My life divides into geographical thirds—one-third in Atlanta, one-third in Chicago, and one-third in Colorado—and each has presented a different perspective on winter.


In the Atlanta of my childhood enough snow would fall to accumulate on the ground maybe once every two or three years.  These were magical days of cancelled school, snow forts and snowball fights, and snowmen decorated with branches for arms, radishes for eyes, and a carrot for a nose.  The magic was ephemeral, however: a week later a warm spell might lure forsythia bushes into a false spring, coaxing out yellow blossoms vulnerable to the next frost.  More commonly we faced winter ice storms that brought down trees and power lines and treacherously coated roads (you may have seen a video clip of the guy ice-skating down Peachtree Street this winter).



Lakeshore Drive


Now, Chicagoans, they knew how to handle winter!  Until this year's storm the city had not cancelled school classes for a dozen years.  Footage of the surreal sight of a thousand cars abandoned on Lake Shore Drive brought back memories of days when I used to jog along that major artery.  I had determined never to let weather deter me from outdoor exercise, though I did wear a painter's mask over my mouth whenever the thermometer dipped below zero.  Once I was running on the narrow breakwater along Chicago's lakefront when suddenly I found my legs pumping against pure air, not concrete.  Ice from a rogue wave had coated the top step and I had slipped off into empty space.  I felt like Wile E. Coyote chasing the Road Runner when he looks down and realizes he has just run off a cliff.

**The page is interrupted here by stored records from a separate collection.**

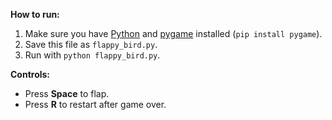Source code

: **How to run:**
1. Make sure you have [Python](https://www.python.org/downloads/) and [pygame](https://www.pygame.org/wiki/GettingStarted) installed (`pip install pygame`).
2. Save this file as `flappy_bird.py`.
3. Run with `python flappy_bird.py`.

**Controls:**  
- Press **Space** to flap.  
- Press **R** to restart after game over.
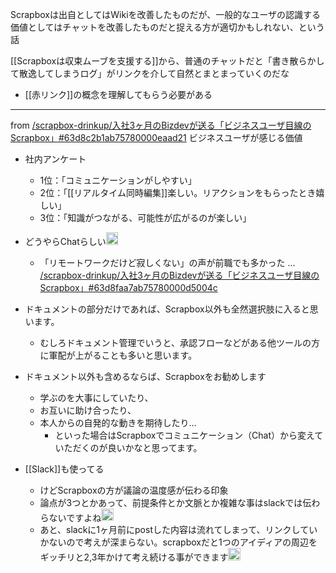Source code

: 
Scrapboxは出自としてはWikiを改善したものだが、一般的なユーザの認識する価値としてはチャットを改善したものだと捉える方が適切かもしれない、という話

[[Scrapboxは収束ムーブを支援する]]から、普通のチャットだと「書き散らかして散逸してしまうログ」がリンクを介して自然とまとまっていくのだな
- [[赤リンク]]の概念を理解してもらう必要がある

---

from [/scrapbox-drinkup/入社3ヶ月のBizdevが送る「ビジネスユーザ目線のScrapbox」#63d8c2b1ab75780000eaad21](https://scrapbox.io/scrapbox-drinkup/入社3ヶ月のBizdevが送る「ビジネスユーザ目線のScrapbox」#63d8c2b1ab75780000eaad21)
ビジネスユーザが感じる価値
- 社内アンケート
    - 1位：「コミュニケーションがしやすい」
    - 2位：「[[リアルタイム同時編集]]楽しい。リアクションをもらったとき嬉しい」
    - 3位：「知識がつながる、可能性が広がるのが楽しい」
- どうやらChatらしい<img src='https://scrapbox.io/api/pages/scrapbox-drinkup/sawachin/icon' alt='/scrapbox-drinkup/sawachin.icon' height="19.5"/>
    - 「リモートワークだけど寂しくない」の声が前職でも多かった
...
[/scrapbox-drinkup/入社3ヶ月のBizdevが送る「ビジネスユーザ目線のScrapbox」#63d8faa7ab75780000d5004c](https://scrapbox.io/scrapbox-drinkup/入社3ヶ月のBizdevが送る「ビジネスユーザ目線のScrapbox」#63d8faa7ab75780000d5004c)
- ドキュメントの部分だけであれば、Scrapbox以外も全然選択肢に入ると思います。
    - むしろドキュメント管理でいうと、承認フローなどがある他ツールの方に軍配が上がることも多いと思います。
- ドキュメント以外も含めるならば、Scrapboxをお勧めします
    - 学ぶのを大事にしていたり、
    - お互いに助け合ったり、
    - 本人からの自発的な動きを期待したり…
        - といった場合はScrapboxでコミュニケーション（Chat）から変えていただくのが良いかなと思ってます。

- [[Slack]]も使ってる
    - けどScrapboxの方が議論の温度感が伝わる印象
    - 論点が3つとかあって、前提条件とか文脈とか複雑な事はslackでは伝わらないですよね<img src='https://scrapbox.io/api/pages/scrapbox-drinkup/shokai/icon' alt='/scrapbox-drinkup/shokai.icon' height="19.5"/>
    - あと、slackに1ヶ月前にpostした内容は流れてしまって、リンクしていかないので考えが深まらない。scrapboxだと1つのアイディアの周辺をギッチリと2,3年かけて考え続ける事ができます<img src='https://scrapbox.io/api/pages/scrapbox-drinkup/shokai/icon' alt='/scrapbox-drinkup/shokai.icon' height="19.5"/>

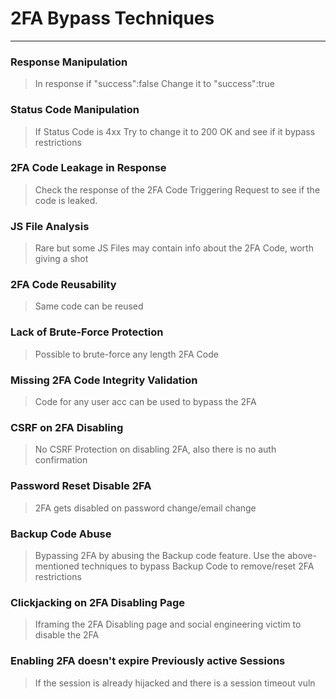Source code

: # 2FA Bypass Techniques

___
### Response Manipulation


>In response if "success":false
Change it to "success":true

### Status Code Manipulation


>If Status Code is 4xx
Try to change it to 200 OK and see if it bypass restrictions

### 2FA Code Leakage in Response


>Check the response of the 2FA Code Triggering Request to see if the code is leaked.

### JS File Analysis

> Rare but some JS Files may contain info about the 2FA Code, worth giving a shot

### 2FA Code Reusability

>Same code can be reused

### Lack of Brute-Force Protection

> Possible to brute-force any length 2FA Code

### Missing 2FA Code Integrity Validation

>Code for any user acc can be used to bypass the 2FA

### CSRF on 2FA Disabling

>No CSRF Protection on disabling 2FA, also there is no auth confirmation

### Password Reset Disable 2FA

>2FA gets disabled on password change/email change

### Backup Code Abuse

>Bypassing 2FA by abusing the Backup code feature. 
Use the above-mentioned techniques to bypass Backup Code to remove/reset 2FA restrictions

### Clickjacking on 2FA Disabling Page

> Iframing the 2FA Disabling page and social engineering victim to disable the 2FA

### Enabling 2FA doesn't expire Previously active Sessions

>If the session is already hijacked and there is a session timeout vuln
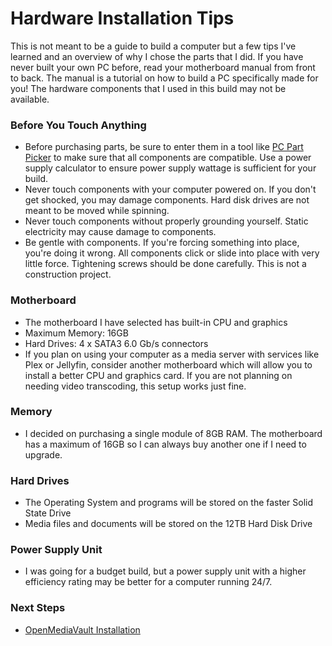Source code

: # Hardware Installation Tips

This is not meant to be a guide to build a computer but a few tips I've learned and an overview of why I chose the parts that I did. If you have never built your own PC before, read your motherboard manual from front to back. The manual is a tutorial on how to build a PC specifically made for you! The hardware components that I used in this build may not be available. 

### Before You Touch Anything
- Before purchasing parts, be sure to enter them in a tool like [PC Part Picker](https://pcpartpicker.com/) to make sure that all components are compatible. Use a power supply calculator to ensure power supply wattage is sufficient for your build.
- Never touch components with your computer powered on. If you don't get shocked, you may damage components. Hard disk drives are not meant to be moved while spinning.
- Never touch components without properly grounding yourself. Static electricity may cause damage to components.
- Be gentle with components. If you're forcing something into place, you're doing it wrong. All components click or slide into place with very little force. Tightening screws should be done carefully. This is not a construction project.

### Motherboard
- The motherboard I have selected has built-in CPU and graphics
- Maximum Memory: 16GB
- Hard Drives: 4 x SATA3 6.0 Gb/s connectors
- If you plan on using your computer as a media server with services like Plex or Jellyfin, consider another motherboard which will allow you to install a better CPU and graphics card. If you are not planning on needing video transcoding, this setup works just fine.

### Memory
- I decided on purchasing a single module of 8GB RAM. The motherboard has a maximum of 16GB so I can always buy another one if I need to upgrade.

### Hard Drives
- The Operating System and programs will be stored on the faster Solid State Drive
- Media files and documents will be stored on the 12TB Hard Disk Drive

### Power Supply Unit
- I was going for a budget build, but a power supply unit with a higher efficiency rating may be better for a computer running 24/7.

### Next Steps
- [OpenMediaVault Installation]("notes/02-openmediavault-installation")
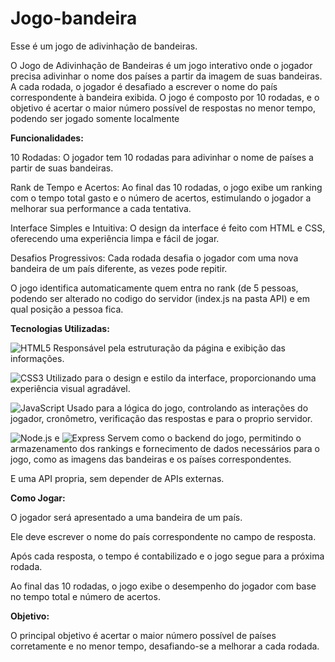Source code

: # Jogo-bandeira
Esse é um jogo de adivinhação de bandeiras.

O Jogo de Adivinhação de Bandeiras é um jogo interativo onde o jogador precisa adivinhar o nome dos países a partir da imagem de suas bandeiras. A cada rodada, o jogador é desafiado a escrever o nome do país correspondente à bandeira exibida. O jogo é composto por 10 rodadas, e o objetivo é acertar o maior número possível de respostas no menor tempo, podendo ser jogado somente localmente

**Funcionalidades:**

10 Rodadas: O jogador tem 10 rodadas para adivinhar o nome de países a partir de suas bandeiras.

Rank de Tempo e Acertos: Ao final das 10 rodadas, o jogo exibe um ranking com o tempo total gasto e o número de acertos, estimulando o jogador a melhorar sua performance a cada tentativa.

Interface Simples e Intuitiva: O design da interface é feito com HTML e CSS, oferecendo uma experiência limpa e fácil de jogar.

Desafios Progressivos: Cada rodada desafia o jogador com uma nova bandeira de um país diferente, as vezes pode repitir.

O jogo identifica automaticamente quem entra no rank (de 5 pessoas, podendo ser alterado no codigo do servidor (index.js na pasta API) e em qual posição a pessoa fica.

**Tecnologias Utilizadas:**

![HTML5](https://img.shields.io/badge/-HTML5-E34F26?style=flat-square&logo=html5&logoColor=white) Responsável pela estruturação da página e exibição das informações.

![CSS3](https://img.shields.io/badge/-CSS3-1572B6?style=flat-square&logo=css3) Utilizado para o design e estilo da interface, proporcionando uma experiência visual agradável.

![JavaScript](https://img.shields.io/badge/-JavaScript-F7DF1E?style=flat-square&logo=javascript&logoColor=black)
 Usado para a lógica do jogo, controlando as interações do jogador, cronômetro, verificação das respostas e para o proprio servidor.

![Node.js](https://img.shields.io/badge/-Node.js-339933?style=flat-square&logo=node.js&logoColor=white) e ![Express](https://img.shields.io/badge/-Express-000000?style=flat-square&logo=express&logoColor=white) Servem como o backend do jogo, permitindo o armazenamento dos rankings e fornecimento de dados necessários para o jogo, como as imagens das bandeiras e os países correspondentes.

E uma API propria, sem depender de APIs externas.

**Como Jogar:**

O jogador será apresentado a uma bandeira de um país.

Ele deve escrever o nome do país correspondente no campo de resposta.

Após cada resposta, o tempo é contabilizado e o jogo segue para a próxima rodada.

Ao final das 10 rodadas, o jogo exibe o desempenho do jogador com base no tempo total e número de acertos.

**Objetivo:**

O principal objetivo é acertar o maior número possível de países corretamente e no menor tempo, desafiando-se a melhorar a cada rodada.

Chicagoans love to grouse about the cold but I'm convinced they're bluffing.  Secretly, they love it.  I noticed, for example, that people seemed most friendly on days most frigid.  At bus stops we actually talked to each other, albeit mumbling through breath-frosted scarves.  Conversation rarely strayed from one topic—the cold—yet at least we were talking.  "It was so cold that my wine rack froze last night, splattering purple all over the walls of my dining room."  "Tried to get my dog outside this morning.  She took one sniff and headed for the radiator."  "I heard the difference between forty below and thirty below is that your spit freezes before it hits the ground.  At sixty below your eyeballs start to freeze."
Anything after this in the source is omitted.